=== Section Start ===

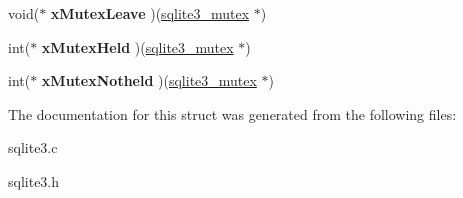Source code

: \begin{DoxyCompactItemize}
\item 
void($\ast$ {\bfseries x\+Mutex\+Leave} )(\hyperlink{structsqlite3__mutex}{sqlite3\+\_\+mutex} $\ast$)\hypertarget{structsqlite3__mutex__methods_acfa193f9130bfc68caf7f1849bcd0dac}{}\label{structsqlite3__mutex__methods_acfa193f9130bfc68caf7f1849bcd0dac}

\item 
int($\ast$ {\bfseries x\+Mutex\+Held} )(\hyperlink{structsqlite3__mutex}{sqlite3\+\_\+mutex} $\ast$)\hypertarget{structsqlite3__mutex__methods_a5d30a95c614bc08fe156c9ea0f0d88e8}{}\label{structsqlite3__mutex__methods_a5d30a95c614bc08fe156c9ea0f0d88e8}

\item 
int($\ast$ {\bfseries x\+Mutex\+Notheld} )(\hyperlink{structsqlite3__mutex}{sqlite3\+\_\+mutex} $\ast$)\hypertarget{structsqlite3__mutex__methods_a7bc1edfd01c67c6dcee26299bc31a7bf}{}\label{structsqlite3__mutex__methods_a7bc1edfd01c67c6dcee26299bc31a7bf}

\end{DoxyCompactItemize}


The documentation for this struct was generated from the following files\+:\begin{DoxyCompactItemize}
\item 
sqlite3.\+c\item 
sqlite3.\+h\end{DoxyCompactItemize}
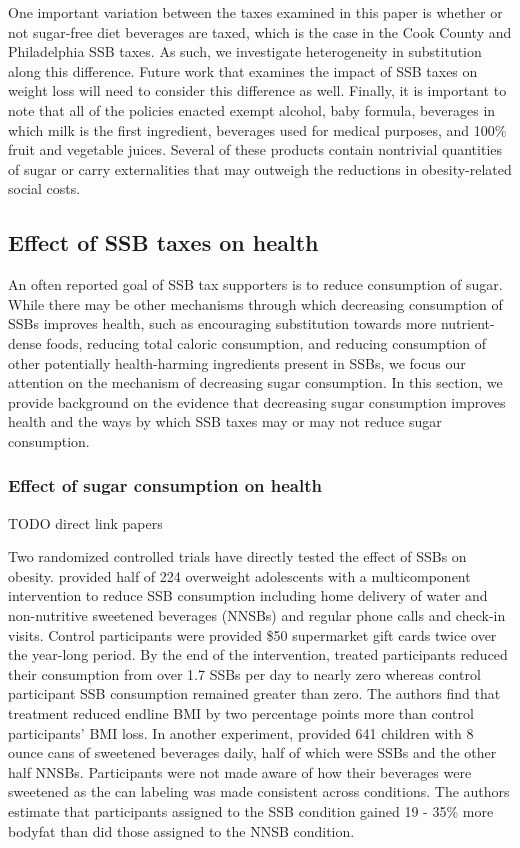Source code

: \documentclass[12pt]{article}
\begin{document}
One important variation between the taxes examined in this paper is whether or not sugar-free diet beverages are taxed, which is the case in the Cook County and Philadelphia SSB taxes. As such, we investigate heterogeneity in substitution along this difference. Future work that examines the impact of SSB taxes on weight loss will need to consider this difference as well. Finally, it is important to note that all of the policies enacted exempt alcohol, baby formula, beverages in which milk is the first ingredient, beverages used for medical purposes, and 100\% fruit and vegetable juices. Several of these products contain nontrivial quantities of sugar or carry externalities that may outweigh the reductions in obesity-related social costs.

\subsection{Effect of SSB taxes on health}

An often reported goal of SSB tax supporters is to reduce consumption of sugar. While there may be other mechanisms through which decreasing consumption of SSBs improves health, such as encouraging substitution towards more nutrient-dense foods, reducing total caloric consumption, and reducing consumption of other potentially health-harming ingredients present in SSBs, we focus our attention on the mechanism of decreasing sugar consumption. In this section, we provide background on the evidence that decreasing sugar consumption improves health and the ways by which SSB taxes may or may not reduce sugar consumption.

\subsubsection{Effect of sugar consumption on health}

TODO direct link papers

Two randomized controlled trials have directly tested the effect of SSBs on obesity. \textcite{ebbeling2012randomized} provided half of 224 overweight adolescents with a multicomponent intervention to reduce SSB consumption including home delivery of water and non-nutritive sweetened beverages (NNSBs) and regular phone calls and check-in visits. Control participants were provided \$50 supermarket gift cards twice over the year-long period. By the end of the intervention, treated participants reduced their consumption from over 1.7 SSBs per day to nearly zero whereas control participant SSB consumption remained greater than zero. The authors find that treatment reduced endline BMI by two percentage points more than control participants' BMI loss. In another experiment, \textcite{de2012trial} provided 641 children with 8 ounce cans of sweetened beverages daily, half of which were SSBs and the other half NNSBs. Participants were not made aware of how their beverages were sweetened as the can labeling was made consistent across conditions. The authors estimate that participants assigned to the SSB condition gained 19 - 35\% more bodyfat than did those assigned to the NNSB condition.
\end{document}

=== Section End ===
=== Section Start ===

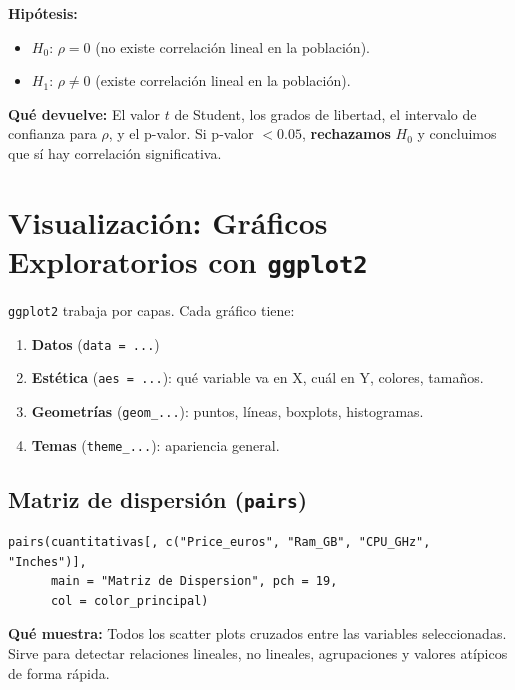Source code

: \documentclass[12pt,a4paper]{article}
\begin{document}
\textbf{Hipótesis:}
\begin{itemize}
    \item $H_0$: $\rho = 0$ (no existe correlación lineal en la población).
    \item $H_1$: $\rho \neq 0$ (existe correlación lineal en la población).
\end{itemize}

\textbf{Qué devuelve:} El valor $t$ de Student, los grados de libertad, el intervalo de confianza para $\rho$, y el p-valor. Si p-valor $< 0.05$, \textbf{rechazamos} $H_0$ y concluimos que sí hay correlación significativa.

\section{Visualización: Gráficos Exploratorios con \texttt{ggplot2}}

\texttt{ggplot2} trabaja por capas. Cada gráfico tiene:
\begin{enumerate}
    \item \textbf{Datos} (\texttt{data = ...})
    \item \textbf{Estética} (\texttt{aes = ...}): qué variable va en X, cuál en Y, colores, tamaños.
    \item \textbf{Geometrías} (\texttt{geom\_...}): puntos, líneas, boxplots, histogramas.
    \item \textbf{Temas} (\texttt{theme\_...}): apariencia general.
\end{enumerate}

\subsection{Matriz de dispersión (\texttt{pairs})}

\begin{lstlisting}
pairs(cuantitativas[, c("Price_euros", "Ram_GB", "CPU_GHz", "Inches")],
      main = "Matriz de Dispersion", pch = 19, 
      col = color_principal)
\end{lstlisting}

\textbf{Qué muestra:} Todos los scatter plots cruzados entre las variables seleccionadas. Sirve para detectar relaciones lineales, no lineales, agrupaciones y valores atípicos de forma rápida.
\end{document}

=== Section End ===

_TASK_
All lines in the records above that contain "this" are to be reported.

_WRITTEN RESPONSE_
The documentation for this struct was generated from the following files\+:\begin{DoxyCompactItemize}
One important variation between the taxes examined in this paper is whether or not sugar-free diet beverages are taxed, which is the case in the Cook County and Philadelphia SSB taxes. As such, we investigate heterogeneity in substitution along this difference. Future work that examines the impact of SSB taxes on weight loss will need to consider this difference as well. Finally, it is important to note that all of the policies enacted exempt alcohol, baby formula, beverages in which milk is the first ingredient, beverages used for medical purposes, and 100\% fruit and vegetable juices. Several of these products contain nontrivial quantities of sugar or carry externalities that may outweigh the reductions in obesity-related social costs.
An often reported goal of SSB tax supporters is to reduce consumption of sugar. While there may be other mechanisms through which decreasing consumption of SSBs improves health, such as encouraging substitution towards more nutrient-dense foods, reducing total caloric consumption, and reducing consumption of other potentially health-harming ingredients present in SSBs, we focus our attention on the mechanism of decreasing sugar consumption. In this section, we provide background on the evidence that decreasing sugar consumption improves health and the ways by which SSB taxes may or may not reduce sugar consumption.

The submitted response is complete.